* _DATA TO EXAMINE_
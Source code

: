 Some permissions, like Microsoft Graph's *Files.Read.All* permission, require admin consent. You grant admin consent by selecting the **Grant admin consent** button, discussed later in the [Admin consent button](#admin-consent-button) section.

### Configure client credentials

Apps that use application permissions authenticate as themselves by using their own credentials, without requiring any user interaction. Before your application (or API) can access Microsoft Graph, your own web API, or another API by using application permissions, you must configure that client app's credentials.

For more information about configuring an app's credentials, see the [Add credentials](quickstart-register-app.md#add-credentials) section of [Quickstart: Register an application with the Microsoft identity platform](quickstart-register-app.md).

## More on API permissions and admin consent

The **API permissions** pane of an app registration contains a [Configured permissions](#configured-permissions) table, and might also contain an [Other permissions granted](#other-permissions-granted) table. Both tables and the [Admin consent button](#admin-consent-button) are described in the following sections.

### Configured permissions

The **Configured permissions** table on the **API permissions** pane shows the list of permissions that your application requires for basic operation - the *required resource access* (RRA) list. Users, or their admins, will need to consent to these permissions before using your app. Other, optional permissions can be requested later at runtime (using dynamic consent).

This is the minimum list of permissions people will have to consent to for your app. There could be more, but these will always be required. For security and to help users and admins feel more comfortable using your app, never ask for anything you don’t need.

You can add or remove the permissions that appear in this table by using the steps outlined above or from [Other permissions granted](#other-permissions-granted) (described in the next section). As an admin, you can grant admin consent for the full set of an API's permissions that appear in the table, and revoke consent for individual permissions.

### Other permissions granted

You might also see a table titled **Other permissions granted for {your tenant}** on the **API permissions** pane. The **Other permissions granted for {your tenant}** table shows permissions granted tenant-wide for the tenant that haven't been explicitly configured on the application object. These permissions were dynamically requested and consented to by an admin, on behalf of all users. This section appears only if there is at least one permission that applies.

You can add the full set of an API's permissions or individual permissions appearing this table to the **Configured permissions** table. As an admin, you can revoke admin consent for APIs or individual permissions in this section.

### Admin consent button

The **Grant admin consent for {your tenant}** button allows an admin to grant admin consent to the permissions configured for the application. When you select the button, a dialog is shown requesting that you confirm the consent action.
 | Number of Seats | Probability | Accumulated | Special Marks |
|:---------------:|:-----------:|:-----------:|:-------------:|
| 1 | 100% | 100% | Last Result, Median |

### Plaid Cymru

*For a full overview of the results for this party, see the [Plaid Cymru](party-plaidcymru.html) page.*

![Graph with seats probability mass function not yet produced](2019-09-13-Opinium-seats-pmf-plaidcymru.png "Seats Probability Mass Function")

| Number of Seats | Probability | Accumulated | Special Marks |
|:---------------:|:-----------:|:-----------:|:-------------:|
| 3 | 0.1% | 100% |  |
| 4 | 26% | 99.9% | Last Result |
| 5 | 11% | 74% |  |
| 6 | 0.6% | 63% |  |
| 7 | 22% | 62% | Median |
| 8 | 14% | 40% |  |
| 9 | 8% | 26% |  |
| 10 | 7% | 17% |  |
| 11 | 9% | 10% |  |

* _GOAL OF THE EXERCISE_
Only the number is wanted: how many lines of the material above include the word "Special"?

* _ANSWER SECTION_
2